Radial (wall) stock to leave
The Radial stock to leave parameter controls the amount of material to leave in the radial (perpendicular to the tool axis) direction, i.e. at the side of the tool.
Radial stock to leave
Radial and axial stock to leave
Specifying a positive radial stock to leave results in material being left on the vertical walls and steep areas of the part.
For surfaces that are not exactly vertical, Inventor HSM interpolates between the axial (floor) and radial stock to leave values, so the stock left in the radial direction on these surfaces might be different from the specified value, depending on surface slope and the axial stock to leave value.
Changing the radial stock to leave automatically sets the axial stock to leave to the same amount, unless you manually enter the axial stock to leave.
For finishing operations, the default value is 0 mm / 0 in, i.e. no material is left.
For roughing operations, the default is to leave a small amount of material that can then be removed later by one or more finishing operations.
Negative stock to leave
When using a negative stock to leave, the machining operation removes more material from your stock than your model shape. This can be used to machine electrodes with a spark gap, where the size of the spark gap is equal to the negative stock to leave.
Both the radial and axial stock to leave can be negative numbers. However, the negative radial stock to leave must be less than the tool radius.
When using a ball or radius cutter with a negative radial stock to leave that is greater than the corner radius, the negative axial stock to leave must be less than or equal to the corner radius.
Linking tab settings
High feedrate mode:
Specifies when rapid movements should be output as true rapids (G0) and when they should be output as high feedrate movements (G1).
- Preserve rapid movement - All rapid movements are preserved.

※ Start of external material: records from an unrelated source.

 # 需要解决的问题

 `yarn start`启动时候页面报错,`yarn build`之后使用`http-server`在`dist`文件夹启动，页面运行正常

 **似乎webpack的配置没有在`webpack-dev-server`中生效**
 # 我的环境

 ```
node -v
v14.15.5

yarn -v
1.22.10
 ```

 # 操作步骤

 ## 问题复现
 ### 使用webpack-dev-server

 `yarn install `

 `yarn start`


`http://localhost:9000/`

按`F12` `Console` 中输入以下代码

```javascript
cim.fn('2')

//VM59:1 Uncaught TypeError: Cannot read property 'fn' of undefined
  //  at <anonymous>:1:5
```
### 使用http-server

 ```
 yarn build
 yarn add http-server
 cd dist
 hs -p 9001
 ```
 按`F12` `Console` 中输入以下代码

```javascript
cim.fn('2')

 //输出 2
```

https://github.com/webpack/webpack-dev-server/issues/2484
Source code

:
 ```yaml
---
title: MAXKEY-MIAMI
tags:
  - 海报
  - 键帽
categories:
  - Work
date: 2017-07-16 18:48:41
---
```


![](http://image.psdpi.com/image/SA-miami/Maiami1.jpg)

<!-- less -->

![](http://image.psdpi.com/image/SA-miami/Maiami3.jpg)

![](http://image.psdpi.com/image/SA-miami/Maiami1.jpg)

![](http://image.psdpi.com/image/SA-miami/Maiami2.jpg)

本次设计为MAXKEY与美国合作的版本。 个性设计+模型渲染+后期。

- Preserve axial and radial rapid movement - Rapid movements moving only horizontally (radial) or vertically (axial) are output as true rapids.
- Preserve axial rapid movement - Only rapid movements moving vertically.
- Preserve radial rapid movement - Only rapid movements moving horizontally.
- Preserve single axis rapid movement - Only rapid movements moving in one axis (X, Y or Z).
- Always use high feed - Outputs rapid movements as (high feed moves) G01 moves instead of rapid movements (G0).
This parameter is usually set to avoid collisions at rapids on machines which perform "dog-leg" movements at rapid.
High feedrate:
The feedrate to use for rapids movements output as G1 instead of G0.
Safe distance:
Minimum distance between the tool and the part surfaces during retract moves. The distance is measured after stock to leave has been applied, so if a negative stock to leave is used, special care should be taken to ensure that safe distance is large enough to prevent any collisions.
Horizontal lead-in radius:
Specifies the radius for horizontal lead-in moves.
Horizontal lead-in radius
Horizontal lead-out radius:
Specifies the radius for horizontal lead-out moves.
Horizontal lead-out radius
Linear lead length:
Specifies the length of the linear leads.
Vertical lead-in radius:
The radius of the vertical arc smoothing the entry move as it goes from the entry move to the toolpath itself.
Vertical lead-in radius
Vertical lead-out radius:
Specifies the radius of the vertical lead-out.
Vertical lead-out radius
Lead to center
Specifies that the lead in/out movement should be into the center of the geometry.